I am a forty-eight year-old married mother of two children, ages twenty and sixteen. My husband is the president of our temple. Both of our children were b'nai mitzvahed. We regularly have a Shabbat (Sabbath) dinner and attend Shabbat evening services. I was the co-chair of our temple's social action committee for three years and continue to be actively involved, which includes organizing several projects on an on-going basis.
Many people would say that I lead a very "Jewish life." However, when the random form inquiring about my religious affiliation presents itself, I am stumped. I am a non-Jew who lives a Jewish life; a major part of that life includes parenting Jewish children. When I chose this life, my sole concern about this situation was that I would feel different from my children in a very fundamental way, as my father had during my own childhood.
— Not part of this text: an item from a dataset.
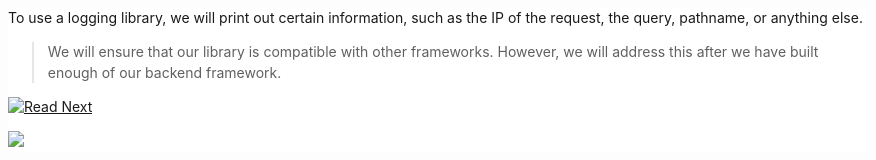 To use a logging library, we will print out certain information, such as the IP of the request, the query, pathname, or anything else.

> We will ensure that our library is compatible with other frameworks. However, we will address this after we have built enough of our backend framework.

[![Read Next](/assets/imgs/next.png)](/chapters/ch05-velocy-our-backend-framework.md)

![](https://uddrapi.com/api/img?page=ch04.5)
As a family therapist, I believe that the past provides clues for understanding the present. I was raised in a less- pronounced variation on an interfaith family. My mother was Episcopalian, my father Congregationalist--two different branches of Protestantism. My mother, sister and I attended the Episcopal church. I recall being a regular churchgoer, especially as a child, singing in the choir, going to Sunday school and church events. I remember at least one year that I went to church every Tuesday morning during Lent before going on to school. Church was a very comforting place for me. I loved the structure and predictability of the service in the prayers and hymns that were familiar to me. I also distinctly remember how palpably uncomfortable my father was when he occasionally, for special events, came to church with us. As a sensitive child, I felt uncomfortable for him.
As I passed into my adolescence and young adulthood, I became less actively connected to the church. I started dating my husband in my late adolescence. Our relationship was characterized by some of the typical dilemmas of interfaith dating. We were acutely aware that my husband's parents would not approve. Indeed, when we announced our intention to marry after six years of dating, they were not particularly happy about the development. As eager-to-please second children, we tried hard to accommodate to everyone's sensitivities in the wedding ceremony. A judge officiated and the ceremony took place in a lovely, non-religious room in my husband's college with the reception in an adjoining courtyard. The setting was neutral but had a special meaning for my husband and myself. Both sets of parents seemed comfortable with this arrangement.
I was always completely aware of how important my husband's Judaism was to him. From the beginning, it was clear that we would raise our children as Jews. Actually, this was not a serious problem. For me, it was just important that my children have a faith. Despite the heartaches of our interfaith relationship, which primarily entailed finding ways to include all the special rituals and traditions of our two religions without over-compromising or offending the other, we were a good match: I brought the spiritual component of religion and my husband brought the peoplehood of Judaism.
In my own parenting, I wanted to spare my children the experience of a parent uncomfortable with the other parent's religion and the designated religion for the family. Therefore, over the twenty-five years since my husband and I announced our intention to marry, I have had an on-going commitment to learn about Judaism and consequently become more comfortable with it. Before marrying, I took conversion classes, although with the explicit goal of education, not conversion. Shortly thereafter, I took a class to learn how to read Hebrew.
We initially joined a Conservative temple, as my husband had grown up in one. However, the worship service was almost excruciatingly foreign to me and I felt very self-conscious and out of place. For several years, we worshipped in a local university, but I missed the sense of community and rootedness of a more established congregation. After some searching, we joined a Reform temple located in our neighborhood, across the street from our children's elementary school. In this temple, I began to experience the peacefulness I recalled from my childhood experience of worship. Each year I became more familiar with the prayers and songs and noticed my ability to read and sing along expand. I now feel a comfort reminiscent of my childhood from the structure and predictability of the service. I have even found a home for my spirituality. In fact, I have begun to realize that my children were not the only beneficiaries of my on-going efforts.
Why have I chosen to emphasize my own spiritual journey in these musings about parenting in an interfaith family? I believe that our sense of ourselves as people strongly infuses our parenting. Our thoughts and feelings precede our action (as well as at times inaction). Interfaith parenting , which encompasses issues of identity, is complex and fraught with confusing thoughts and emotions, some originating from our earlier experiences of religion. I believe that it is important to honestly wrestle with these issues. We owe this to ourselves as well as to our children. Sometimes this involves taking different paths and maintaining the flexibility to change direction until the fit feels right.
After twenty-five years of searching, I do not feel that I have reached all my destinations. However, I know that I have provided not only my children but also myself with the foundation for an evolving role that religion can play throughout the inevitable vicissitudes of our lives.